● Records
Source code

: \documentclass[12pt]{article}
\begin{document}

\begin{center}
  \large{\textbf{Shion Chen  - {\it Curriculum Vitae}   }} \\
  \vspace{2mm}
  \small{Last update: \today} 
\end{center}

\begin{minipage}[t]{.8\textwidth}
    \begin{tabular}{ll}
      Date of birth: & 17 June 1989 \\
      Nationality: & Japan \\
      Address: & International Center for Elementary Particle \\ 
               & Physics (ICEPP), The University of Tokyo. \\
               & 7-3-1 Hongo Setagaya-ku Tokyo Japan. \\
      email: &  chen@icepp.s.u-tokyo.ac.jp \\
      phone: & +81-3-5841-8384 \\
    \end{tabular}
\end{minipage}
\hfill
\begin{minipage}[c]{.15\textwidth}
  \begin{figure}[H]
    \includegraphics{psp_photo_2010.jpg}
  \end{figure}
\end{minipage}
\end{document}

● Task goal
Find the word "begin" in the data and copy out each line where it turns up.

● Result
\begin{document}
\begin{center}
\begin{minipage}[t]{.8\textwidth}
    \begin{tabular}{ll}
\begin{minipage}[c]{.15\textwidth}
  \begin{figure}[H]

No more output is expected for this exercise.